Christian Weisflog, Washington

L’USS « Iwo Jima » et l’USS « San Antonio » (ici dans le détroit de Gibraltar) font route vers le sud des Caraïbes.U. S. Marines via Imago

Il y a trois semaines déjà, Donald Trump a signé un décret dont les détails restent secrets. Il y ordonne au Pentagone d’utiliser des moyens militaires dans la lutte contre les cartels de la drogue, classés comme organisations terroristes par les États-Unis. Dans le même temps, Washington a doublé la prime offerte pour la capture du dictateur vénézuélien Nicolás Maduro, la portant à 50 millions de dollars. Selon le département d’État américain, celui-ci serait depuis plus d’une décennie à la tête du Cartel de los Soles.

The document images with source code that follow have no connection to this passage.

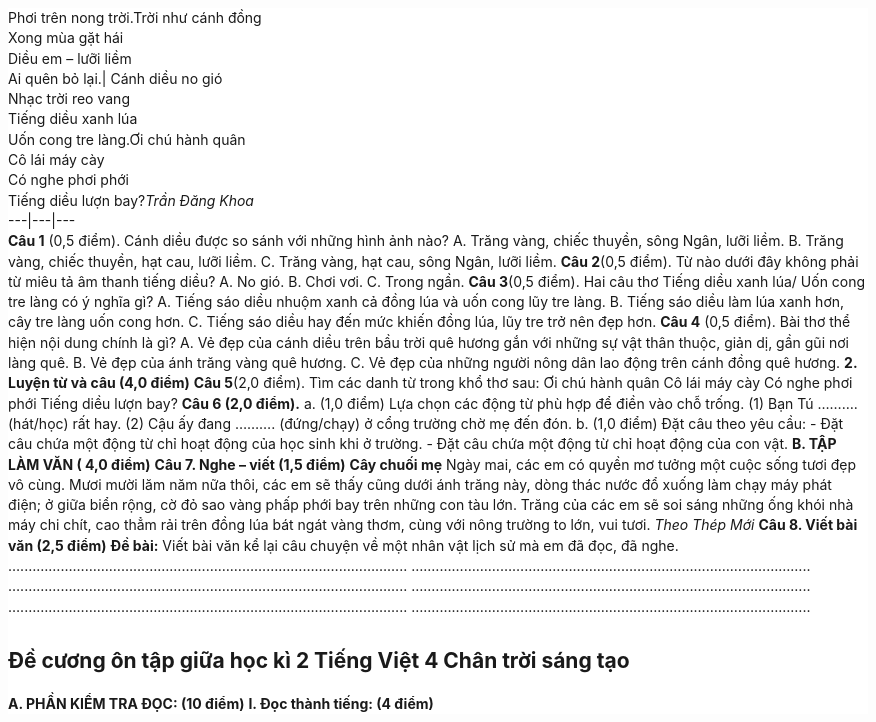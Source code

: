 Phơi trên nong trời.Trời như cánh đồng  
Xong mùa gặt hái  
Diều em – lưỡi liềm  
Ai quên bỏ lại.| Cánh diều no gió  
Nhạc trời reo vang  
Tiếng diều xanh lúa  
Uốn cong tre làng.Ơi chú hành quân  
Cô lái máy cày  
Có nghe phơi phới  
Tiếng diều lượn bay?_Trần Đăng Khoa_  
---|---|---  
**Câu 1** \(0,5 điểm\). Cánh diều được so sánh với những hình ảnh nào?
A. Trăng vàng, chiếc thuyền, sông Ngân, lưỡi liềm.
B. Trăng vàng, chiếc thuyền, hạt cau, lưỡi liềm.
C. Trăng vàng, hạt cau, sông Ngân, lưỡi liềm.
**Câu 2**\(0,5 điểm\). Từ nào dưới đây không phải từ miêu tả âm thanh tiếng diều?
A. No gió.
B. Chơi vơi.
C. Trong ngần.
**Câu 3**\(0,5 điểm\). Hai câu thơ Tiếng diều xanh lúa/ Uốn cong tre làng có ý nghĩa gì?
A. Tiếng sáo diều nhuộm xanh cả đồng lúa và uốn cong lũy tre làng.
B. Tiếng sáo diều làm lúa xanh hơn, cây tre làng uốn cong hơn.
C. Tiếng sáo diều hay đến mức khiến đồng lúa, lũy tre trở nên đẹp hơn.
**Câu 4** \(0,5 điểm\). Bài thơ thể hiện nội dung chính là gì?
A. Vẻ đẹp của cánh diều trên bầu trời quê hương gắn với những sự vật thân thuộc, giản dị, gần gũi nơi làng quê.
B. Vẻ đẹp của ánh trăng vàng quê hương.
C. Vẻ đẹp của những người nông dân lao động trên cánh đồng quê hương.
**2\. Luyện từ và câu \(4,0 điểm\)**
**Câu 5**\(2,0 điểm\). Tìm các danh từ trong khổ thơ sau:
Ơi chú hành quân
Cô lái máy cày
Có nghe phơi phới
Tiếng diều lượn bay?
**Câu 6 \(2,0 điểm\).**
a. \(1,0 điểm\) Lựa chọn các động từ phù hợp để điền vào chỗ trống.
\(1\) Bạn Tú ………. \(hát/học\) rất hay.
\(2\) Cậu ấy đang ………. \(đứng/chạy\) ở cổng trường chờ mẹ đến đón.
b. \(1,0 điểm\) Đặt câu theo yêu cầu:
\- Đặt câu chứa một động từ chỉ hoạt động của học sinh khi ở trường.
\- Đặt câu chứa một động từ chỉ hoạt động của con vật.
**B. TẬP LÀM VĂN \( 4,0 điểm\)**
**Câu 7. Nghe – viết \(1,5 điểm\)**
**Cây chuối mẹ**
Ngày mai, các em có quyền mơ tưởng một cuộc sống tươi đẹp vô cùng. Mươi mười lăm năm nữa thôi, các em sẽ thấy cũng dưới ánh trăng này, dòng thác nước đổ xuống làm chạy máy phát điện; ở giữa biển rộng, cờ đỏ sao vàng phấp phới bay trên những con tàu lớn. Trăng của các em sẽ soi sáng những ống khói nhà máy chi chít, cao thẳm rải trên đồng lúa bát ngát vàng thơm, cùng với nông trường to lớn, vui tươi.
_Theo Thép Mới_
**Câu 8. Viết bài văn \(2,5 điểm\)**
**Đề bài:** Viết bài văn kể lại câu chuyện về một nhân vật lịch sử mà em đã đọc, đã nghe.
….…………………………………………………………………………………..
….…………………………………………………………………………………..
….…………………………………………………………………………………..
….…………………………………………………………………………………..
….…………………………………………………………………………………..
….…………………………………………………………………………………..
## Đề cương ôn tập giữa học kì 2 Tiếng Việt 4 Chân trời sáng tạo
**A. PHẦN KIỂM TRA ĐỌC: \(10 điểm\)**
**I. Đọc thành tiếng: \(4 điểm\)**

Ces derniers jours, l’administration Trump a envoyé de plus en plus de navires de guerre dans le sud des Caraïbes. Selon le Washington Post, jusqu’à huit navires de guerre américains se trouvent actuellement dans la région ou sont en route vers celle-ci. Parmi eux figurent notamment l’USS San Antonio, l’USS Iwo Jima et l’USS Fort Lauderdale, adaptés aux opérations de débarquement. Au total, 4500 soldats, dont 2200 marines, se trouvent à bord de ces trois navires. Cette flotte est complétée par un croiseur, plusieurs destroyers et un sous-marin nucléaire.

Accusation de trafic de drogue

L’objectif officiel de ce déploiement de flotte n’est pas encore clair. Des sources gouvernementales anonymes parlent d’une « opération élargie contre le trafic de drogue ». Lundi, les garde-côtes américains ont rapporté que de nombreux navires transportant de la cocaïne en provenance du Venezuela avaient récemment été interceptés. Les destroyers devraient désormais transporter à leur bord des membres des garde-côtes et des policiers qui pourraient arrêter d’éventuels passeurs de drogue en haute mer. Mais le déploiement de navires de guerre lourds semble être une mesure très lourde pour cette tâche. Ce serait comme « apporter un obusier à un combat au couteau », a déclaré un employé du Pentagone au New York Times.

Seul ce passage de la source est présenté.